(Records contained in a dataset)

• • • • •

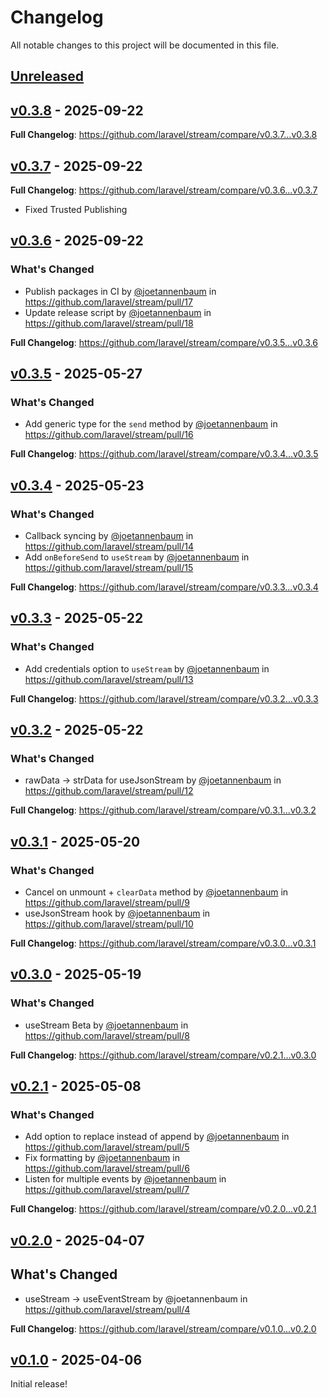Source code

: # Changelog

All notable changes to this project will be documented in this file.

## [Unreleased](https://github.com/laravel/stream/compare/v0.3.8...main)

## [v0.3.8](https://github.com/laravel/stream/compare/v0.3.7...v0.3.8) - 2025-09-22

**Full Changelog**: https://github.com/laravel/stream/compare/v0.3.7...v0.3.8

## [v0.3.7](https://github.com/laravel/stream/compare/v0.3.6...v0.3.7) - 2025-09-22

**Full Changelog**: https://github.com/laravel/stream/compare/v0.3.6...v0.3.7

- Fixed Trusted Publishing

## [v0.3.6](https://github.com/laravel/stream/compare/v0.3.5...v0.3.6) - 2025-09-22

### What's Changed

* Publish packages in CI by [@joetannenbaum](https://github.com/joetannenbaum) in https://github.com/laravel/stream/pull/17
* Update release script by [@joetannenbaum](https://github.com/joetannenbaum) in https://github.com/laravel/stream/pull/18

**Full Changelog**: https://github.com/laravel/stream/compare/v0.3.5...v0.3.6

## [v0.3.5](https://github.com/laravel/stream/compare/v0.3.4...v0.3.5) - 2025-05-27

### What's Changed

* Add generic type for the `send` method by [@joetannenbaum](https://github.com/joetannenbaum) in https://github.com/laravel/stream/pull/16

**Full Changelog**: https://github.com/laravel/stream/compare/v0.3.4...v0.3.5

## [v0.3.4](https://github.com/laravel/stream/compare/v0.3.3...v0.3.4) - 2025-05-23

### What's Changed

* Callback syncing by [@joetannenbaum](https://github.com/joetannenbaum) in https://github.com/laravel/stream/pull/14
* Add `onBeforeSend` to `useStream` by [@joetannenbaum](https://github.com/joetannenbaum) in https://github.com/laravel/stream/pull/15

**Full Changelog**: https://github.com/laravel/stream/compare/v0.3.3...v0.3.4

## [v0.3.3](https://github.com/laravel/stream/compare/v0.3.2...v0.3.3) - 2025-05-22

### What's Changed

* Add credentials option to `useStream` by [@joetannenbaum](https://github.com/joetannenbaum) in https://github.com/laravel/stream/pull/13

**Full Changelog**: https://github.com/laravel/stream/compare/v0.3.2...v0.3.3

## [v0.3.2](https://github.com/laravel/stream/compare/v0.3.1...v0.3.2) - 2025-05-22

### What's Changed

* rawData -> strData for useJsonStream by [@joetannenbaum](https://github.com/joetannenbaum) in https://github.com/laravel/stream/pull/12

**Full Changelog**: https://github.com/laravel/stream/compare/v0.3.1...v0.3.2

## [v0.3.1](https://github.com/laravel/stream/compare/v0.3.0...v0.3.1) - 2025-05-20

### What's Changed

* Cancel on unmount + `clearData` method by [@joetannenbaum](https://github.com/joetannenbaum) in https://github.com/laravel/stream/pull/9
* useJsonStream hook by [@joetannenbaum](https://github.com/joetannenbaum) in https://github.com/laravel/stream/pull/10

**Full Changelog**: https://github.com/laravel/stream/compare/v0.3.0...v0.3.1

## [v0.3.0](https://github.com/laravel/stream/compare/v0.2.1...v0.3.0) - 2025-05-19

### What's Changed

* useStream Beta by [@joetannenbaum](https://github.com/joetannenbaum) in https://github.com/laravel/stream/pull/8

**Full Changelog**: https://github.com/laravel/stream/compare/v0.2.1...v0.3.0

## [v0.2.1](https://github.com/laravel/stream/compare/v0.2.0...v0.2.1) - 2025-05-08

### What's Changed

* Add option to replace instead of append by [@joetannenbaum](https://github.com/joetannenbaum) in https://github.com/laravel/stream/pull/5
* Fix formatting by [@joetannenbaum](https://github.com/joetannenbaum) in https://github.com/laravel/stream/pull/6
* Listen for multiple events by [@joetannenbaum](https://github.com/joetannenbaum) in https://github.com/laravel/stream/pull/7

**Full Changelog**: https://github.com/laravel/stream/compare/v0.2.0...v0.2.1

## [v0.2.0](https://github.com/laravel/stream/compare/v0.1.0...v0.2.0) - 2025-04-07

## What's Changed

- useStream -> useEventStream by @joetannenbaum in https://github.com/laravel/stream/pull/4

**Full Changelog**: https://github.com/laravel/stream/compare/v0.1.0...v0.2.0

## [v0.1.0](https://github.com/laravel/stream/releases/tag/v0.1.0) - 2025-04-06

Initial release!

• • • • •

** Problem requirements **
Repeat every entry exactly, but leave out the pictures.

** Answer below **
Source code

: # Changelog

All notable changes to this project will be documented in this file.

## [Unreleased](https://github.com/laravel/stream/compare/v0.3.8...main)

## [v0.3.8](https://github.com/laravel/stream/compare/v0.3.7...v0.3.8) - 2025-09-22

**Full Changelog**: https://github.com/laravel/stream/compare/v0.3.7...v0.3.8

## [v0.3.7](https://github.com/laravel/stream/compare/v0.3.6...v0.3.7) - 2025-09-22

**Full Changelog**: https://github.com/laravel/stream/compare/v0.3.6...v0.3.7

- Fixed Trusted Publishing

## [v0.3.6](https://github.com/laravel/stream/compare/v0.3.5...v0.3.6) - 2025-09-22

### What's Changed

* Publish packages in CI by [@joetannenbaum](https://github.com/joetannenbaum) in https://github.com/laravel/stream/pull/17
* Update release script by [@joetannenbaum](https://github.com/joetannenbaum) in https://github.com/laravel/stream/pull/18

**Full Changelog**: https://github.com/laravel/stream/compare/v0.3.5...v0.3.6

## [v0.3.5](https://github.com/laravel/stream/compare/v0.3.4...v0.3.5) - 2025-05-27

### What's Changed

* Add generic type for the `send` method by [@joetannenbaum](https://github.com/joetannenbaum) in https://github.com/laravel/stream/pull/16

**Full Changelog**: https://github.com/laravel/stream/compare/v0.3.4...v0.3.5

## [v0.3.4](https://github.com/laravel/stream/compare/v0.3.3...v0.3.4) - 2025-05-23

### What's Changed

* Callback syncing by [@joetannenbaum](https://github.com/joetannenbaum) in https://github.com/laravel/stream/pull/14
* Add `onBeforeSend` to `useStream` by [@joetannenbaum](https://github.com/joetannenbaum) in https://github.com/laravel/stream/pull/15

**Full Changelog**: https://github.com/laravel/stream/compare/v0.3.3...v0.3.4

## [v0.3.3](https://github.com/laravel/stream/compare/v0.3.2...v0.3.3) - 2025-05-22

### What's Changed

* Add credentials option to `useStream` by [@joetannenbaum](https://github.com/joetannenbaum) in https://github.com/laravel/stream/pull/13

**Full Changelog**: https://github.com/laravel/stream/compare/v0.3.2...v0.3.3

## [v0.3.2](https://github.com/laravel/stream/compare/v0.3.1...v0.3.2) - 2025-05-22

### What's Changed

* rawData -> strData for useJsonStream by [@joetannenbaum](https://github.com/joetannenbaum) in https://github.com/laravel/stream/pull/12

**Full Changelog**: https://github.com/laravel/stream/compare/v0.3.1...v0.3.2

## [v0.3.1](https://github.com/laravel/stream/compare/v0.3.0...v0.3.1) - 2025-05-20

### What's Changed

* Cancel on unmount + `clearData` method by [@joetannenbaum](https://github.com/joetannenbaum) in https://github.com/laravel/stream/pull/9
* useJsonStream hook by [@joetannenbaum](https://github.com/joetannenbaum) in https://github.com/laravel/stream/pull/10

**Full Changelog**: https://github.com/laravel/stream/compare/v0.3.0...v0.3.1

## [v0.3.0](https://github.com/laravel/stream/compare/v0.2.1...v0.3.0) - 2025-05-19

### What's Changed

* useStream Beta by [@joetannenbaum](https://github.com/joetannenbaum) in https://github.com/laravel/stream/pull/8

**Full Changelog**: https://github.com/laravel/stream/compare/v0.2.1...v0.3.0

## [v0.2.1](https://github.com/laravel/stream/compare/v0.2.0...v0.2.1) - 2025-05-08

### What's Changed

* Add option to replace instead of append by [@joetannenbaum](https://github.com/joetannenbaum) in https://github.com/laravel/stream/pull/5
* Fix formatting by [@joetannenbaum](https://github.com/joetannenbaum) in https://github.com/laravel/stream/pull/6
* Listen for multiple events by [@joetannenbaum](https://github.com/joetannenbaum) in https://github.com/laravel/stream/pull/7

**Full Changelog**: https://github.com/laravel/stream/compare/v0.2.0...v0.2.1

## [v0.2.0](https://github.com/laravel/stream/compare/v0.1.0...v0.2.0) - 2025-04-07

## What's Changed

- useStream -> useEventStream by @joetannenbaum in https://github.com/laravel/stream/pull/4

**Full Changelog**: https://github.com/laravel/stream/compare/v0.1.0...v0.2.0

## [v0.1.0](https://github.com/laravel/stream/releases/tag/v0.1.0) - 2025-04-06

Initial release!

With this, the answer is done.